_Task details:_
Counting only lines below that contain the string "constant", give the total as a single number.

_Source material:_

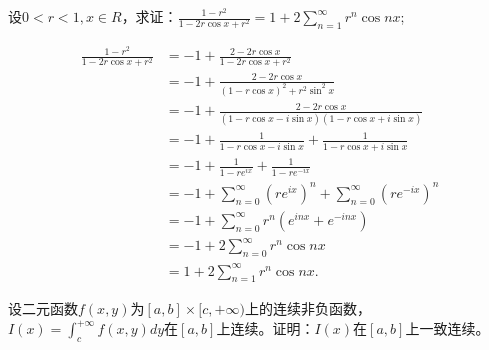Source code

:   \begin{exercise}
   设$0<r<1,x\in R$，求证：$\displaystyle\frac{1-r^2}{1-2r\cos x+r^2}=1+2\sum_{n=1}^{\infty}r^n\cos nx$;
  \end{exercise}

  \begin{solution}
\begin{align*}
\frac{1-r^2}{1-2r\cos x+r^2}&=-1+\frac{2-2r\cos x}{1-2r\cos x+r^2}\\
&=-1+\frac{2-2r\cos x}{(1-r\cos x)^2+r^2\sin^2x}\\
&=-1+\frac{2-2r\cos x}{(1-r\cos x-i\sin x)(1-r\cos x+i\sin x)}\\
&=-1+\frac{1}{1-r\cos x-i\sin x}+\frac{1}{1-r\cos x+i\sin x}\\
&=-1+\frac{1}{1-re^{ix}}+\frac{1}{1-re^{-ix}}\\
&=-1+\sum_{n=0}^{\infty}(re^{ix})^n+\sum_{n=0}^{\infty}(re^{-ix})^n\\
&=-1+\sum_{n=0}^{\infty}r^n(e^{inx}+e^{-inx})\\
&=-1+2\sum_{n=0}^{\infty}r^n\cos nx\\
&=1+2\sum_{n=1}^{\infty}r^n\cos nx.
\end{align*}
  \end{solution}

  \begin{exercise}
  设二元函数$f(x,y)$为$[a,b]\times[c,+\infty)$上的连续非负函数，$I(x)=\int_c^{+\infty}f(x,y)dy$在$[a,b]$上连续。证明：$I(x)$在$[a,b]$上一致连续。
\end{exercise}

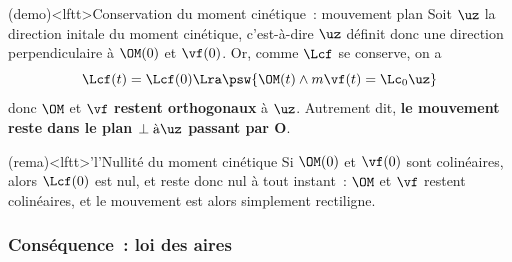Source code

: \documentclass[../../main/main.tex]{subfiles}
\begin{document}
\begin{tcb*}(demo)<lftt>{Conservation du moment cinétique~: mouvement
			plan}
	Soit $\uz$ la direction initale du moment cinétique, c'est-à-dire
	\psw{
		\[\Lcf(0) = \OM(0)\wedge m\vf(0) = \Lc_0 \uz\]
	}
	$\uz$ définit donc une direction perpendiculaire à $\OM(0)$ et $\vf(0)$. Or,
	comme $\Lcf$ se conserve, on a
	\[\Lcf(t) = \Lcf(0) \Lra \psw{\OM(t)\wedge m\vf(t) = \Lc_0\uz}\]
	donc $\OM$ et $\vf$ \textbf{restent orthogonaux} à $\uz$. Autrement dit,
	\textbf{le mouvement reste dans le plan $\perp \text{à} \uz$ passant par O}.
  \hqed
\end{tcb*}

\begin{tcb*}(rema)<lftt>'l'{Nullité du moment cinétique}
	Si $\OM(0)$ et $\vf(0)$ sont colinéaires, alors $\Lcf(0)$ est nul, et reste
	donc nul à tout instant~: $\OM$ et $\vf$ restent colinéaires, et le
	mouvement est alors simplement rectiligne.
\end{tcb*}
\vspace{-15pt}

\subsubsection{Conséquence~: loi des aires}

\end{document}
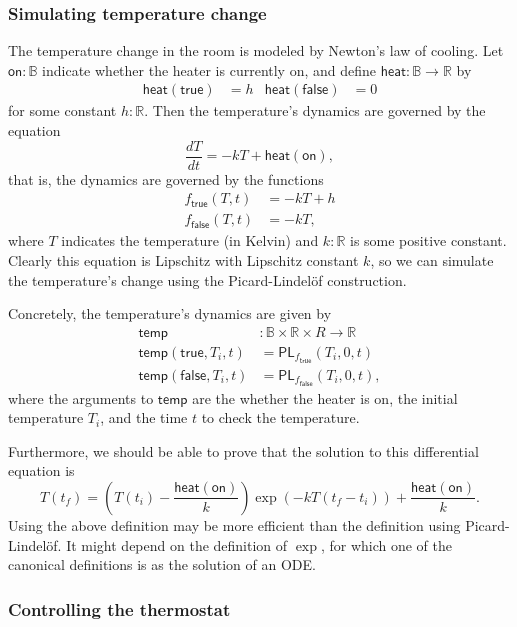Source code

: \documentclass{article}           %
\newcommand{\R}{\mathbb{R}}
\newcommand{\bool}{\mathbb{B}}
\begin{document}
\subsubsection{Simulating temperature change}

The temperature change in the room is modeled by Newton's law of cooling. Let $\mathsf{on} : \bool$ indicate whether the heater is currently on, and define $\mathsf{heat} : \bool \to \R$ by
\begin{align*}
\mathsf{heat}(\mathsf{true}) &= h
&
\mathsf{heat}(\mathsf{false}) &= 0
\end{align*}
for some constant $h : \R$. Then the temperature's dynamics are governed by the equation
\[
\frac{dT}{dt} = -kT + \mathsf{heat}(\mathsf{on}),
\]
that is, the dynamics are governed by the functions
\begin{align*}
f_\mathsf{true}(T, t) &= -kT + h
\\ f_\mathsf{false}(T, t) &= -kT,
\end{align*}
where $T$ indicates the temperature (in Kelvin) and $k : \R$ is some positive constant. Clearly this equation is Lipschitz with Lipschitz constant $k$, so we can simulate the temperature's change using the Picard-Lindelöf construction.

Concretely, the temperature's dynamics are given by
\begin{align*}
\mathsf{temp} &: \bool \times \R \times R \to \R
\\ \mathsf{temp}(\mathsf{true}, T_i, t) &= \mathsf{PL}_{f_\mathsf{true}}(T_i, 0, t)
\\ \mathsf{temp}(\mathsf{false}, T_i, t) &= \mathsf{PL}_{f_\mathsf{false}}(T_i, 0, t),
\end{align*}
where the arguments to $\mathsf{temp}$ are the whether the heater is on, the initial temperature $T_i$, and the time $t$ to check the temperature.

Furthermore, we should be able to prove that the solution to this differential equation is
\[
T(t_f) = \left( T(t_i) - \frac{\mathsf{heat}(\mathsf{on})}{k}\right) \exp\left(-kT(t_f - t_i) \right) + \frac{\mathsf{heat}(\mathsf{on})}{k}.
\]
Using the above definition may be more efficient than the definition using Picard-Lindelöf. It might depend on the definition of $\exp$, for which one of the canonical definitions is as the solution of an ODE.

\subsubsection{Controlling the thermostat}
\end{document}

_Answer space:_
2